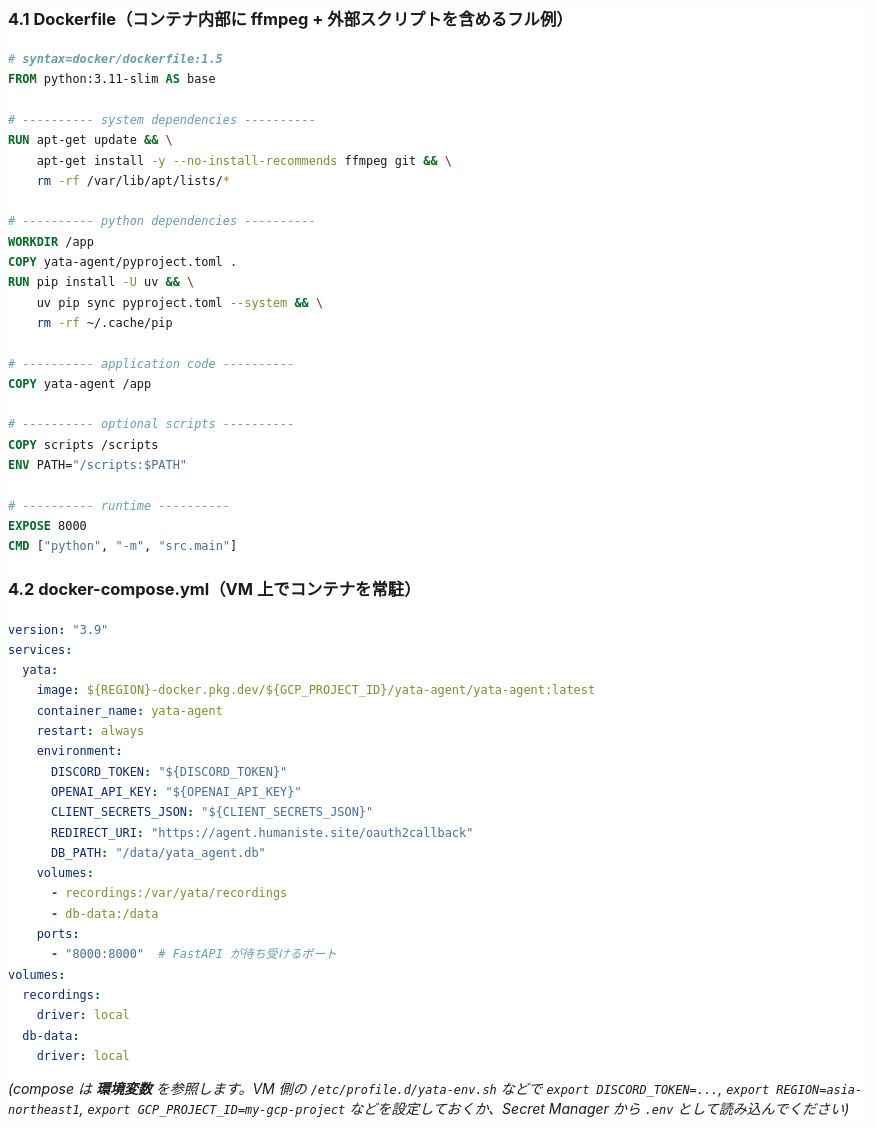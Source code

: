 ### 4.1 Dockerfile（コンテナ内部に ffmpeg + 外部スクリプトを含めるフル例）
```Dockerfile
# syntax=docker/dockerfile:1.5
FROM python:3.11-slim AS base

# ---------- system dependencies ----------
RUN apt-get update && \
    apt-get install -y --no-install-recommends ffmpeg git && \
    rm -rf /var/lib/apt/lists/*

# ---------- python dependencies ----------
WORKDIR /app
COPY yata-agent/pyproject.toml .
RUN pip install -U uv && \
    uv pip sync pyproject.toml --system && \
    rm -rf ~/.cache/pip

# ---------- application code ----------
COPY yata-agent /app

# ---------- optional scripts ----------
COPY scripts /scripts
ENV PATH="/scripts:$PATH"

# ---------- runtime ----------
EXPOSE 8000
CMD ["python", "-m", "src.main"]
```

### 4.2 docker-compose.yml（VM 上でコンテナを常駐）
```yaml
version: "3.9"
services:
  yata:
    image: ${REGION}-docker.pkg.dev/${GCP_PROJECT_ID}/yata-agent/yata-agent:latest
    container_name: yata-agent
    restart: always
    environment:
      DISCORD_TOKEN: "${DISCORD_TOKEN}"
      OPENAI_API_KEY: "${OPENAI_API_KEY}"
      CLIENT_SECRETS_JSON: "${CLIENT_SECRETS_JSON}"
      REDIRECT_URI: "https://agent.humaniste.site/oauth2callback"
      DB_PATH: "/data/yata_agent.db"
    volumes:
      - recordings:/var/yata/recordings
      - db-data:/data
    ports:
      - "8000:8000"  # FastAPI が待ち受けるポート
volumes:
  recordings:
    driver: local
  db-data:
    driver: local
```
*(compose は **環境変数** を参照します。VM 側の `/etc/profile.d/yata-env.sh` などで `export DISCORD_TOKEN=...`, `export REGION=asia-northeast1`, `export GCP_PROJECT_ID=my-gcp-project` などを設定しておくか、Secret Manager から `.env` として読み込んでください)*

- About this exercise
Leave out the pictures and reproduce the rest of the listing exactly.

- Exercise solution
Source code

: ### 4.1 Dockerfile（コンテナ内部に ffmpeg + 外部スクリプトを含めるフル例）
```Dockerfile
# syntax=docker/dockerfile:1.5
FROM python:3.11-slim AS base

# ---------- system dependencies ----------
RUN apt-get update && \
    apt-get install -y --no-install-recommends ffmpeg git && \
    rm -rf /var/lib/apt/lists/*

# ---------- python dependencies ----------
WORKDIR /app
COPY yata-agent/pyproject.toml .
RUN pip install -U uv && \
    uv pip sync pyproject.toml --system && \
    rm -rf ~/.cache/pip

# ---------- application code ----------
COPY yata-agent /app

# ---------- optional scripts ----------
COPY scripts /scripts
ENV PATH="/scripts:$PATH"

# ---------- runtime ----------
EXPOSE 8000
CMD ["python", "-m", "src.main"]
```

### 4.2 docker-compose.yml（VM 上でコンテナを常駐）
```yaml
version: "3.9"
services:
  yata:
    image: ${REGION}-docker.pkg.dev/${GCP_PROJECT_ID}/yata-agent/yata-agent:latest
    container_name: yata-agent
    restart: always
    environment:
      DISCORD_TOKEN: "${DISCORD_TOKEN}"
      OPENAI_API_KEY: "${OPENAI_API_KEY}"
      CLIENT_SECRETS_JSON: "${CLIENT_SECRETS_JSON}"
      REDIRECT_URI: "https://agent.humaniste.site/oauth2callback"
      DB_PATH: "/data/yata_agent.db"
    volumes:
      - recordings:/var/yata/recordings
      - db-data:/data
    ports:
      - "8000:8000"  # FastAPI が待ち受けるポート
volumes:
  recordings:
    driver: local
  db-data:
    driver: local
```
*(compose は **環境変数** を参照します。VM 側の `/etc/profile.d/yata-env.sh` などで `export DISCORD_TOKEN=...`, `export REGION=asia-northeast1`, `export GCP_PROJECT_ID=my-gcp-project` などを設定しておくか、Secret Manager から `.env` として読み込んでください)*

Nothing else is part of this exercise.